The parallel, “brainlike” character of the processing, however, is irrelevant to the purely computational aspects of the process. Any function that can be computed on a parallel machine can also be computed on a serial machine.
Indeed, because parallel machines are still rare, connectionist programs are usually run on traditional serial machines. Parallel processing, then, does not afford a way around the Chinese room argument.

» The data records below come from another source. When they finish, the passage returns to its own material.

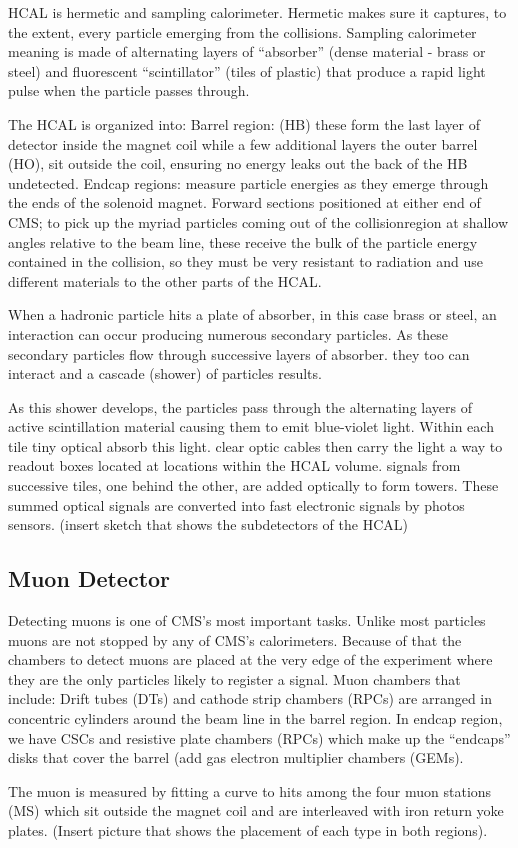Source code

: HCAL is hermetic and sampling calorimeter. Hermetic makes sure it captures, to the extent, every particle emerging from the collisions. Sampling calorimeter meaning is made of alternating layers of “absorber” (dense material - brass or steel) and fluorescent “scintillator” (tiles of plastic) that produce a rapid light pulse when the particle passes through.

The HCAL is organized into:  
Barrel region: (HB) these form the last layer of detector inside the magnet coil while a few additional layers the outer barrel (HO), sit outside the coil, ensuring no energy leaks out the back of the HB undetected.  
Endcap regions: measure particle energies as they emerge through the ends of the solenoid magnet. Forward sections positioned at either end of CMS; to pick up the myriad particles coming out of the collisionregion at shallow angles relative to the beam line, these receive the bulk of the particle energy contained in the collision, so they must be very resistant to radiation and use different materials to the other parts of the HCAL.

When a hadronic particle hits a plate of absorber, in this case brass or steel, an interaction can occur producing numerous secondary particles. As these secondary particles flow through successive layers of absorber.
they too can interact and a cascade (shower) of particles results.

As this shower develops, the particles pass through the alternating layers of active scintillation material causing them to emit blue-violet light. Within each tile tiny optical absorb this light. clear optic cables then carry the light a way to readout boxes located at locations within the HCAL volume. signals from successive tiles, one behind the other, are added optically to form towers. These summed optical signals are converted into fast electronic signals by photos sensors. 
(insert sketch that shows the subdetectors of the HCAL)

\subsection{Muon Detector}
Detecting muons is one of CMS’s most important tasks. Unlike most particles muons are not stopped by any of CMS’s calorimeters. Because of that the chambers to detect muons are placed at the very edge of the experiment where they are the only particles likely to register a signal. Muon chambers that include: Drift tubes (DTs) and cathode strip chambers (RPCs) are arranged in concentric cylinders around the beam line in the barrel region. In endcap region, we have CSCs and resistive plate chambers (RPCs) which make up the “endcaps” disks that cover the barrel (add gas electron multiplier chambers (GEMs).

The muon is measured by fitting a curve to hits among the four muon stations (MS) which sit outside the magnet coil and are interleaved with iron return yoke plates. (Insert picture that shows the placement of each type in both regions). 
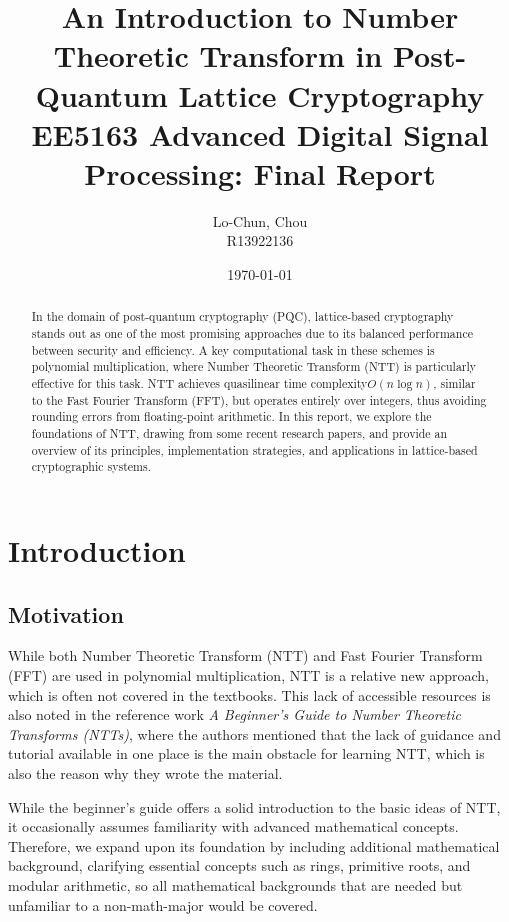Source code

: \documentclass[12pt]{article}
\title{
    An Introduction to Number Theoretic Transform in Post-Quantum Lattice Cryptography \\
    \large EE5163 Advanced Digital Signal Processing: Final Report 
}
\author[1]{
    Lo-Chun, Chou \\
    \small R13922136
}
\affil[1]{Department of Computer Science, National Taiwan University}
\date{\today}
\begin{document}
\maketitle

\begin{abstract}
    In the domain of post-quantum cryptography (PQC), 
    lattice-based cryptography stands out as one of the most promising approaches due to its balanced performance between security and efficiency. 
    A key computational task in these schemes is polynomial multiplication, 
    where Number Theoretic Transform (NTT) is particularly effective for this task. 
    NTT achieves quasilinear time complexity$O(n \log n)$, 
    similar to the Fast Fourier Transform (FFT), 
    but operates entirely over integers, 
    thus avoiding rounding errors from floating-point arithmetic.
    In this report, we explore the foundations of NTT, 
    drawing from some recent research papers, 
    and provide an overview of its principles, implementation strategies, 
    and applications in lattice-based cryptographic systems.
\end{abstract}

\section{Introduction}

\subsection{Motivation}

While both Number Theoretic Transform (NTT) and Fast Fourier Transform (FFT) are used in polynomial multiplication, 
NTT is a relative new approach, which is often not covered in the textbooks. 
This lack of accessible resources is also noted in the reference work 
\emph{A Beginner's Guide to Number Theoretic Transforms (NTTs)}, 
where the authors mentioned that the lack of guidance and tutorial available in one place is the main obstacle for learning NTT\cite{beginner_guide}, 
which is also the reason why they wrote the material.

While the beginner's guide offers a solid introduction to the basic ideas of NTT, 
it occasionally assumes familiarity with advanced mathematical concepts. 
Therefore, we expand upon its foundation by including additional mathematical background, 
clarifying essential concepts such as rings, primitive roots, and modular arithmetic, 
so all mathematical backgrounds that are needed but unfamiliar to a non-math-major would be covered.
\end{document}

What is more, the connectionist system is subject even on its own terms to a variant of the objection presented by the original Chinese room argument. Imagine that instead of a Chinese room, I have a Chinese gym: a hall containing many monolingual, English-speaking men. These men would carry out the same operations as the nodes and synapses in a connectionist architecture as described by the Churchlands, and the outcome would be the same as having one man manipulate symbols according to a rule book. No one in the gym speaks a word of Chinese, and there is no way for the system as a whole to learn the meanings of any Chinese words. Yet with appropriate adjustments, the system could give the correct answers to Chinese questions.
There are, as I suggested earlier, interesting properties of connectionist nets that enable them to simulate brain processes more accurately than traditional serial architecture does. But the advantages of parallel architecture for weak AI are quite irrelevant to the issues between the Chinese room argument and strong AI .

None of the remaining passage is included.